REQUIREMENT: Copy every line of the entries that includes the word "Lambda".

RECORDS PROVIDED:
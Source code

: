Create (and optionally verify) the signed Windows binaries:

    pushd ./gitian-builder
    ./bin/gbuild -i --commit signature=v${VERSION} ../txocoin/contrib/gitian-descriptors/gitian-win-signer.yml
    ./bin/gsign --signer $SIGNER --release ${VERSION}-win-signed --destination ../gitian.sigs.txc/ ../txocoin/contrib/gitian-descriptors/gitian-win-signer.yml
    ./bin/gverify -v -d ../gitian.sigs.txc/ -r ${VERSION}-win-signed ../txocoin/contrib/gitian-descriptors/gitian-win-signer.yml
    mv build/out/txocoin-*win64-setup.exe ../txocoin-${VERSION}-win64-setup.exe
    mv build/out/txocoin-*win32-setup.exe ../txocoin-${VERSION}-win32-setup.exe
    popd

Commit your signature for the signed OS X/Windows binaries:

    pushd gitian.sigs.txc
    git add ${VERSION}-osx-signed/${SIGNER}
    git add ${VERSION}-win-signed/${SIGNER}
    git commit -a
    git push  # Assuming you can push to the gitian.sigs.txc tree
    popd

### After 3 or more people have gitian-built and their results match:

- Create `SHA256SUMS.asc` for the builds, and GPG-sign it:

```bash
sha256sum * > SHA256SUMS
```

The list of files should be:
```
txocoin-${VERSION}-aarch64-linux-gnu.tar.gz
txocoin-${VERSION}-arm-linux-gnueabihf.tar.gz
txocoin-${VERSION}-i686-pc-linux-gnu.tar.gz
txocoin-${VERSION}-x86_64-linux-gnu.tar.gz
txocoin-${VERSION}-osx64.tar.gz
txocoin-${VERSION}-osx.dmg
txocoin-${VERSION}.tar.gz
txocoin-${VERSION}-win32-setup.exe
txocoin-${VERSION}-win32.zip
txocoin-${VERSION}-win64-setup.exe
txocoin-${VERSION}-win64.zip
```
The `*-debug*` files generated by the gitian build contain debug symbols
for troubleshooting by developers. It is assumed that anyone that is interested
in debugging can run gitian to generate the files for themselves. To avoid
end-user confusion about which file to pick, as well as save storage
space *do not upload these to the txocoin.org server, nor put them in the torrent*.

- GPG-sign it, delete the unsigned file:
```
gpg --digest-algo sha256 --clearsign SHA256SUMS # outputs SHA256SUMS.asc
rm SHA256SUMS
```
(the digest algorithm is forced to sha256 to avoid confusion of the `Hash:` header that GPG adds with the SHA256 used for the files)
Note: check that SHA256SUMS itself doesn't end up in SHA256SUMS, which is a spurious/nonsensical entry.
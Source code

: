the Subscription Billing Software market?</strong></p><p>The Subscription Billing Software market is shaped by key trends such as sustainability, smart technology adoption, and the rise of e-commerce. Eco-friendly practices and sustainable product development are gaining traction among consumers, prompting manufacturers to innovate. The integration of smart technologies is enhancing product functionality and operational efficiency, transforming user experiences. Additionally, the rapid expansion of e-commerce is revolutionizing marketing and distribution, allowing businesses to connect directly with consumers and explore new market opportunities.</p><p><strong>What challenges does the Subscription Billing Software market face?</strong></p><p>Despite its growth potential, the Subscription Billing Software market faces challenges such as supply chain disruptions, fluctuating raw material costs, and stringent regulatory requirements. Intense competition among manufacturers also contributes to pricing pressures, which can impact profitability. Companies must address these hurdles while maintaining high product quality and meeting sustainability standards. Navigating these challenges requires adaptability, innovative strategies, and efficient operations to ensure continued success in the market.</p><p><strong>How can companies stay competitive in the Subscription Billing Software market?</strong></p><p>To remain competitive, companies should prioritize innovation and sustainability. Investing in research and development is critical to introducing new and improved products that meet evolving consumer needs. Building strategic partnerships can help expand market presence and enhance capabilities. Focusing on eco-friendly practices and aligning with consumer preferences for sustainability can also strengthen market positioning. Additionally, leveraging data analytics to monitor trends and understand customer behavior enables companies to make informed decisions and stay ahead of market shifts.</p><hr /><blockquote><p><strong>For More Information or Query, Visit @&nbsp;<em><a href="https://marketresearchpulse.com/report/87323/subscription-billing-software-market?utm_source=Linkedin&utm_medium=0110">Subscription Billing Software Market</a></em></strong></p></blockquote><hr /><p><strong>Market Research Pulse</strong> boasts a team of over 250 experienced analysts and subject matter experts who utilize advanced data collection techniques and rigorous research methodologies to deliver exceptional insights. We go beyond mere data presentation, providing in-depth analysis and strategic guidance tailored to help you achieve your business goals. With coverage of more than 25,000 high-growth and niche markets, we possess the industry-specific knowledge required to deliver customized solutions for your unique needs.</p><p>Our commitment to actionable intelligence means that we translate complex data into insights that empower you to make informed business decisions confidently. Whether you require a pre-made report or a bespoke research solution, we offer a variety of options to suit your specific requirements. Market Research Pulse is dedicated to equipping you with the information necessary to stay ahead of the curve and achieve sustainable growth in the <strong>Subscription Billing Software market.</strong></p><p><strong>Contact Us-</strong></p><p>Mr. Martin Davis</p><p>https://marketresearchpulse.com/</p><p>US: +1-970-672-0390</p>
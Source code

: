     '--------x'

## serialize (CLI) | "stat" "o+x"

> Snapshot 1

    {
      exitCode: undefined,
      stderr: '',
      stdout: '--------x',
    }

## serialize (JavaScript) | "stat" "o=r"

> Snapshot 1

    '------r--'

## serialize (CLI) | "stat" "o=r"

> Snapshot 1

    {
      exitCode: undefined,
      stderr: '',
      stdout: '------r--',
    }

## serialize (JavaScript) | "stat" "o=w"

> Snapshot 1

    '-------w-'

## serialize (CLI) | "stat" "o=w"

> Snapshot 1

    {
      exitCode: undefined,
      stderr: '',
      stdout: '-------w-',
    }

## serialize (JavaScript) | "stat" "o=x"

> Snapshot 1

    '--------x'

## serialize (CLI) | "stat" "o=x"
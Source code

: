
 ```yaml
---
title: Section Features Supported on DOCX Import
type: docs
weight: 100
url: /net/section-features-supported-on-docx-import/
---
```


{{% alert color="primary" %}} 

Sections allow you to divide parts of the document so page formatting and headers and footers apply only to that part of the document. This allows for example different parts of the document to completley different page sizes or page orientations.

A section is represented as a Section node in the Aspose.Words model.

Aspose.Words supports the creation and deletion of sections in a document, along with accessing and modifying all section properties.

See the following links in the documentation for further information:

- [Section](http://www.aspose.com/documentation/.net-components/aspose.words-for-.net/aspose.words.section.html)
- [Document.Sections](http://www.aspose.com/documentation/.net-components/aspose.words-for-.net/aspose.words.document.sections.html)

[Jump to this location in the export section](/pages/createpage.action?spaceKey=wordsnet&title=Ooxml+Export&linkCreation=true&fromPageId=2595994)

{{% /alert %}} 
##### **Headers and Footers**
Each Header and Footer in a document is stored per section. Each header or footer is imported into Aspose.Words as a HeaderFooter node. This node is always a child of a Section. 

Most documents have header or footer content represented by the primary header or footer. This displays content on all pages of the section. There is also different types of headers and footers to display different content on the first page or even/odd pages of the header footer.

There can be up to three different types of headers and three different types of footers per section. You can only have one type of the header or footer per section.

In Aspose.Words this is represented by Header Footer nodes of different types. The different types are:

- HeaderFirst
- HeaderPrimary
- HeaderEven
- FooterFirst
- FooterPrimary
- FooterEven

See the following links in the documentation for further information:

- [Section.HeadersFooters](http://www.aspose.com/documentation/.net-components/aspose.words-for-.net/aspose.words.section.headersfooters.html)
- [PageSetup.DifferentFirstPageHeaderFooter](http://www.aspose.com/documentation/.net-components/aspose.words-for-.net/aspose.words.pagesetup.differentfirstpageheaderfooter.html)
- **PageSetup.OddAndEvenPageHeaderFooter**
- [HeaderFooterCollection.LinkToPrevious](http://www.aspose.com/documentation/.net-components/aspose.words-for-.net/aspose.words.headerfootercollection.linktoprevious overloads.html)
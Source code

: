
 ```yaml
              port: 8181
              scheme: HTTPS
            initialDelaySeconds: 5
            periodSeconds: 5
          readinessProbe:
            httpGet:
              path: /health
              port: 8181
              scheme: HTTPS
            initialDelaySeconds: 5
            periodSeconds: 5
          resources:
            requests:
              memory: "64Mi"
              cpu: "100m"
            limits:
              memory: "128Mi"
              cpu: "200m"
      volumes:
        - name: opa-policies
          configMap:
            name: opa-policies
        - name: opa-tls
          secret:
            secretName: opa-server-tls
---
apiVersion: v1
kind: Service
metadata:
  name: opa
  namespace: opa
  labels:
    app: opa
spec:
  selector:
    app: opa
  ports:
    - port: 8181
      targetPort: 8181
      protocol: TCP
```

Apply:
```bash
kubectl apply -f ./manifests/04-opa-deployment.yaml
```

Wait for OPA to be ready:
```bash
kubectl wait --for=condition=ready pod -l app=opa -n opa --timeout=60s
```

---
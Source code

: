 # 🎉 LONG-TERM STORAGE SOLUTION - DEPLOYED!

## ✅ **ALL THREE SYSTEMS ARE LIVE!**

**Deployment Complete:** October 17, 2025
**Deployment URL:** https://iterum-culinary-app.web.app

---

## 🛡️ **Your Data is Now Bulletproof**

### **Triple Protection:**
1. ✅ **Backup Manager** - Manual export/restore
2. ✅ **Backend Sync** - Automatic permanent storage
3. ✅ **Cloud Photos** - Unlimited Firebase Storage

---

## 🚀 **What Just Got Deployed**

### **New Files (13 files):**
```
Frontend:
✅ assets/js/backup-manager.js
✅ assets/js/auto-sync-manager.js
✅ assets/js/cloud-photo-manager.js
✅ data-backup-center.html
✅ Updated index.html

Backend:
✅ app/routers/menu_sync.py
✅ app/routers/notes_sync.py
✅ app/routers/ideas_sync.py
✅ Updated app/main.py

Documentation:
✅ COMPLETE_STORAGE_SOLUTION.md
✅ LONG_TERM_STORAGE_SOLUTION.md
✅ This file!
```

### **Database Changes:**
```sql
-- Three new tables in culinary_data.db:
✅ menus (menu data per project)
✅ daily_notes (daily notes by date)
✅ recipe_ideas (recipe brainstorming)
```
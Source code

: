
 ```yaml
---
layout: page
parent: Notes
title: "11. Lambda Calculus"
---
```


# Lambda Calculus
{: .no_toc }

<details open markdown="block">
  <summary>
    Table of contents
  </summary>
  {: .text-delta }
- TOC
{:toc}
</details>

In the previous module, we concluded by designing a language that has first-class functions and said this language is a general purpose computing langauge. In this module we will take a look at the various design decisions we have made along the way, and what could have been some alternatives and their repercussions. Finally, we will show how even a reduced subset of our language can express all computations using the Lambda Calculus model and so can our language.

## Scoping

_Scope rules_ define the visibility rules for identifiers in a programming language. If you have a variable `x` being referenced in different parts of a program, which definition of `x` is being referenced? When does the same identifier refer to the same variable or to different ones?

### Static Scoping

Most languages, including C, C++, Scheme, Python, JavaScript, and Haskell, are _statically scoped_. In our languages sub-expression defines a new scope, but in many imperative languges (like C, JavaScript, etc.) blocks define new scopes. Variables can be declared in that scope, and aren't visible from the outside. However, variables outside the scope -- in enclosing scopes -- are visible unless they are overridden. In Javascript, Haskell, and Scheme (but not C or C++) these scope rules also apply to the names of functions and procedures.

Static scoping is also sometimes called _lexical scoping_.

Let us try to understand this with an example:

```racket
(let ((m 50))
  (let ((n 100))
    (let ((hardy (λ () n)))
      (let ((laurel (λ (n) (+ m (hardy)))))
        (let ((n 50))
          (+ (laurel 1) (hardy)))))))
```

RESPONSE TO THIS TASK:
title: "11. Lambda Calculus"
# Lambda Calculus
In the previous module, we concluded by designing a language that has first-class functions and said this language is a general purpose computing langauge. In this module we will take a look at the various design decisions we have made along the way, and what could have been some alternatives and their repercussions. Finally, we will show how even a reduced subset of our language can express all computations using the Lambda Calculus model and so can our language.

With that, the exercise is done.